* **What you are asked to do**: In your copy, each line below is repeated exactly and no image appears.
== == ==
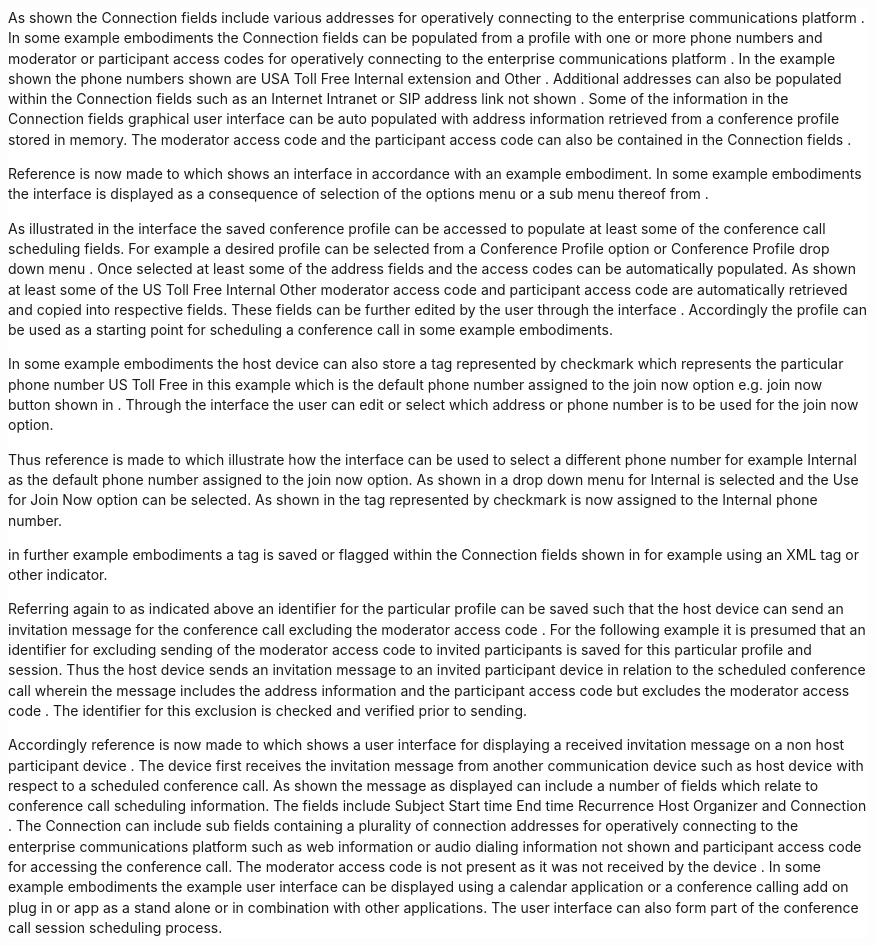 As shown the Connection fields include various addresses for operatively connecting to the enterprise communications platform . In some example embodiments the Connection fields can be populated from a profile with one or more phone numbers and moderator or participant access codes for operatively connecting to the enterprise communications platform . In the example shown the phone numbers shown are USA Toll Free Internal extension and Other . Additional addresses can also be populated within the Connection fields such as an Internet Intranet or SIP address link not shown . Some of the information in the Connection fields graphical user interface can be auto populated with address information retrieved from a conference profile stored in memory. The moderator access code and the participant access code can also be contained in the Connection fields .

Reference is now made to which shows an interface in accordance with an example embodiment. In some example embodiments the interface is displayed as a consequence of selection of the options menu or a sub menu thereof from .

As illustrated in the interface the saved conference profile can be accessed to populate at least some of the conference call scheduling fields. For example a desired profile can be selected from a Conference Profile option or Conference Profile drop down menu . Once selected at least some of the address fields and the access codes can be automatically populated. As shown at least some of the US Toll Free Internal Other moderator access code and participant access code are automatically retrieved and copied into respective fields. These fields can be further edited by the user through the interface . Accordingly the profile can be used as a starting point for scheduling a conference call in some example embodiments.

In some example embodiments the host device can also store a tag represented by checkmark which represents the particular phone number US Toll Free in this example which is the default phone number assigned to the join now option e.g. join now button shown in . Through the interface the user can edit or select which address or phone number is to be used for the join now option.

Thus reference is made to which illustrate how the interface can be used to select a different phone number for example Internal as the default phone number assigned to the join now option. As shown in a drop down menu for Internal is selected and the Use for Join Now option can be selected. As shown in the tag represented by checkmark is now assigned to the Internal phone number.

in further example embodiments a tag is saved or flagged within the Connection fields shown in for example using an XML tag or other indicator.

Referring again to as indicated above an identifier for the particular profile can be saved such that the host device can send an invitation message for the conference call excluding the moderator access code . For the following example it is presumed that an identifier for excluding sending of the moderator access code to invited participants is saved for this particular profile and session. Thus the host device sends an invitation message to an invited participant device in relation to the scheduled conference call wherein the message includes the address information and the participant access code but excludes the moderator access code . The identifier for this exclusion is checked and verified prior to sending.

Accordingly reference is now made to which shows a user interface for displaying a received invitation message on a non host participant device . The device first receives the invitation message from another communication device such as host device with respect to a scheduled conference call. As shown the message as displayed can include a number of fields which relate to conference call scheduling information. The fields include Subject Start time End time Recurrence Host Organizer and Connection . The Connection can include sub fields containing a plurality of connection addresses for operatively connecting to the enterprise communications platform such as web information or audio dialing information not shown and participant access code for accessing the conference call. The moderator access code is not present as it was not received by the device . In some example embodiments the example user interface can be displayed using a calendar application or a conference calling add on plug in or app as a stand alone or in combination with other applications. The user interface can also form part of the conference call session scheduling process.
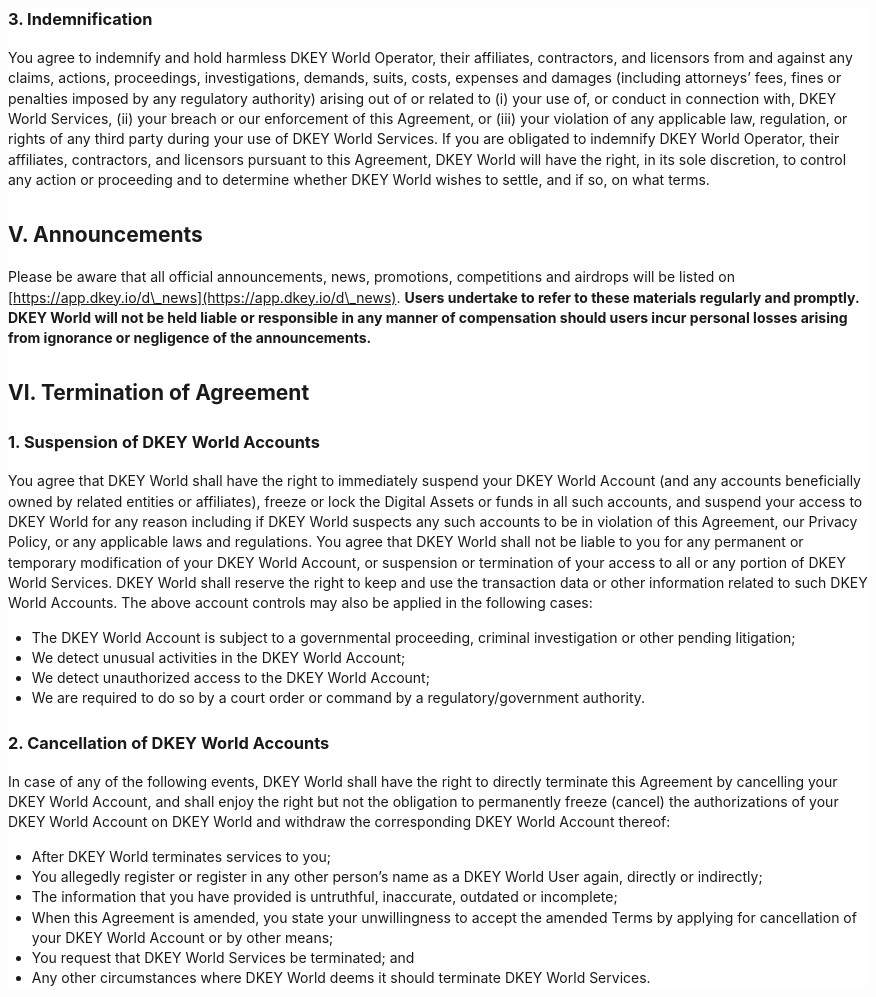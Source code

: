 ### **3.** Indemnification&#x20;

You agree to indemnify and hold harmless DKEY World Operator, their affiliates, contractors, and licensors from and against any claims, actions, proceedings, investigations, demands, suits, costs, expenses and damages (including attorneys’ fees, fines or penalties imposed by any regulatory authority) arising out of or related to (i) your use of, or conduct in connection with, DKEY World Services, (ii) your breach or our enforcement of this Agreement, or (iii) your violation of any applicable law, regulation, or rights of any third party during your use of DKEY World Services. If you are obligated to indemnify DKEY World Operator, their affiliates, contractors, and licensors pursuant to this Agreement, DKEY World will have the right, in its sole discretion, to control any action or proceeding and to determine whether DKEY World wishes to settle, and if so, on what terms.

## **V. Announcements**

Please be aware that all official announcements, news, promotions, competitions and airdrops will be listed on [https://app.dkey.io/d\_news](https://app.dkey.io/d\_news). **Users undertake to refer to these materials regularly and promptly. DKEY World will not be held liable or responsible in any manner of compensation should users incur personal losses arising from ignorance or negligence of the announcements.**

## **VI. Termination of Agreement**

### 1. Suspension of DKEY World Accounts&#x20;

You agree that DKEY World shall have the right to immediately suspend your DKEY World Account (and any accounts beneficially owned by related entities or affiliates), freeze or lock the Digital Assets or funds in all such accounts, and suspend your access to DKEY World for any reason including if DKEY World suspects any such accounts to be in violation of this Agreement, our Privacy Policy, or any applicable laws and regulations. You agree that DKEY World shall not be liable to you for any permanent or temporary modification of your DKEY World Account, or suspension or termination of your access to all or any portion of DKEY World Services. DKEY World shall reserve the right to keep and use the transaction data or other information related to such DKEY World Accounts. The above account controls may also be applied in the following cases:

* The DKEY World Account is subject to a governmental proceeding, criminal investigation or other pending litigation;&#x20;
* We detect unusual activities in the DKEY World Account;&#x20;
* We detect unauthorized access to the DKEY World Account;&#x20;
* We are required to do so by a court order or command by a regulatory/government authority.

### 2. Cancellation of DKEY World Accounts&#x20;

In case of any of the following events, DKEY World shall have the right to directly terminate this Agreement by cancelling your DKEY World Account, and shall enjoy the right but not the obligation to permanently freeze (cancel) the authorizations of your DKEY World Account on DKEY World and withdraw the corresponding DKEY World Account thereof:

* After DKEY World terminates services to you;&#x20;
* You allegedly register or register in any other person’s name as a DKEY World User again, directly or indirectly;&#x20;
* The information that you have provided is untruthful, inaccurate, outdated or incomplete;&#x20;
* When this Agreement is amended, you state your unwillingness to accept the amended Terms by applying for cancellation of your DKEY World Account or by other means;&#x20;
* You request that DKEY World Services be terminated; and&#x20;
* Any other circumstances where DKEY World deems it should terminate DKEY World Services.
== == ==
* **Answer for the task**:
 As shown the Connection fields include various addresses for operatively connecting to the enterprise communications platform . In some example embodiments the Connection fields can be populated from a profile with one or more phone numbers and moderator or participant access codes for operatively connecting to the enterprise communications platform . In the example shown the phone numbers shown are USA Toll Free Internal extension and Other . Additional addresses can also be populated within the Connection fields such as an Internet Intranet or SIP address link not shown . Some of the information in the Connection fields graphical user interface can be auto populated with address information retrieved from a conference profile stored in memory. The moderator access code and the participant access code can also be contained in the Connection fields .

Reference is now made to which shows an interface in accordance with an example embodiment. In some example embodiments the interface is displayed as a consequence of selection of the options menu or a sub menu thereof from .

As illustrated in the interface the saved conference profile can be accessed to populate at least some of the conference call scheduling fields. For example a desired profile can be selected from a Conference Profile option or Conference Profile drop down menu . Once selected at least some of the address fields and the access codes can be automatically populated. As shown at least some of the US Toll Free Internal Other moderator access code and participant access code are automatically retrieved and copied into respective fields. These fields can be further edited by the user through the interface . Accordingly the profile can be used as a starting point for scheduling a conference call in some example embodiments.

In some example embodiments the host device can also store a tag represented by checkmark which represents the particular phone number US Toll Free in this example which is the default phone number assigned to the join now option e.g. join now button shown in . Through the interface the user can edit or select which address or phone number is to be used for the join now option.

Thus reference is made to which illustrate how the interface can be used to select a different phone number for example Internal as the default phone number assigned to the join now option. As shown in a drop down menu for Internal is selected and the Use for Join Now option can be selected. As shown in the tag represented by checkmark is now assigned to the Internal phone number.

in further example embodiments a tag is saved or flagged within the Connection fields shown in for example using an XML tag or other indicator.

Referring again to as indicated above an identifier for the particular profile can be saved such that the host device can send an invitation message for the conference call excluding the moderator access code . For the following example it is presumed that an identifier for excluding sending of the moderator access code to invited participants is saved for this particular profile and session. Thus the host device sends an invitation message to an invited participant device in relation to the scheduled conference call wherein the message includes the address information and the participant access code but excludes the moderator access code . The identifier for this exclusion is checked and verified prior to sending.

Accordingly reference is now made to which shows a user interface for displaying a received invitation message on a non host participant device . The device first receives the invitation message from another communication device such as host device with respect to a scheduled conference call. As shown the message as displayed can include a number of fields which relate to conference call scheduling information. The fields include Subject Start time End time Recurrence Host Organizer and Connection . The Connection can include sub fields containing a plurality of connection addresses for operatively connecting to the enterprise communications platform such as web information or audio dialing information not shown and participant access code for accessing the conference call. The moderator access code is not present as it was not received by the device . In some example embodiments the example user interface can be displayed using a calendar application or a conference calling add on plug in or app as a stand alone or in combination with other applications. The user interface can also form part of the conference call session scheduling process.
Source code

: ### **3.** Indemnification&#x20;

You agree to indemnify and hold harmless DKEY World Operator, their affiliates, contractors, and licensors from and against any claims, actions, proceedings, investigations, demands, suits, costs, expenses and damages (including attorneys’ fees, fines or penalties imposed by any regulatory authority) arising out of or related to (i) your use of, or conduct in connection with, DKEY World Services, (ii) your breach or our enforcement of this Agreement, or (iii) your violation of any applicable law, regulation, or rights of any third party during your use of DKEY World Services. If you are obligated to indemnify DKEY World Operator, their affiliates, contractors, and licensors pursuant to this Agreement, DKEY World will have the right, in its sole discretion, to control any action or proceeding and to determine whether DKEY World wishes to settle, and if so, on what terms.

## **V. Announcements**

Please be aware that all official announcements, news, promotions, competitions and airdrops will be listed on [https://app.dkey.io/d\_news](https://app.dkey.io/d\_news). **Users undertake to refer to these materials regularly and promptly. DKEY World will not be held liable or responsible in any manner of compensation should users incur personal losses arising from ignorance or negligence of the announcements.**

## **VI. Termination of Agreement**

### 1. Suspension of DKEY World Accounts&#x20;

You agree that DKEY World shall have the right to immediately suspend your DKEY World Account (and any accounts beneficially owned by related entities or affiliates), freeze or lock the Digital Assets or funds in all such accounts, and suspend your access to DKEY World for any reason including if DKEY World suspects any such accounts to be in violation of this Agreement, our Privacy Policy, or any applicable laws and regulations. You agree that DKEY World shall not be liable to you for any permanent or temporary modification of your DKEY World Account, or suspension or termination of your access to all or any portion of DKEY World Services. DKEY World shall reserve the right to keep and use the transaction data or other information related to such DKEY World Accounts. The above account controls may also be applied in the following cases:

* The DKEY World Account is subject to a governmental proceeding, criminal investigation or other pending litigation;&#x20;
* We detect unusual activities in the DKEY World Account;&#x20;
* We detect unauthorized access to the DKEY World Account;&#x20;
* We are required to do so by a court order or command by a regulatory/government authority.

### 2. Cancellation of DKEY World Accounts&#x20;

In case of any of the following events, DKEY World shall have the right to directly terminate this Agreement by cancelling your DKEY World Account, and shall enjoy the right but not the obligation to permanently freeze (cancel) the authorizations of your DKEY World Account on DKEY World and withdraw the corresponding DKEY World Account thereof:

* After DKEY World terminates services to you;&#x20;
* You allegedly register or register in any other person’s name as a DKEY World User again, directly or indirectly;&#x20;
* The information that you have provided is untruthful, inaccurate, outdated or incomplete;&#x20;
* When this Agreement is amended, you state your unwillingness to accept the amended Terms by applying for cancellation of your DKEY World Account or by other means;&#x20;
* You request that DKEY World Services be terminated; and&#x20;
* Any other circumstances where DKEY World deems it should terminate DKEY World Services.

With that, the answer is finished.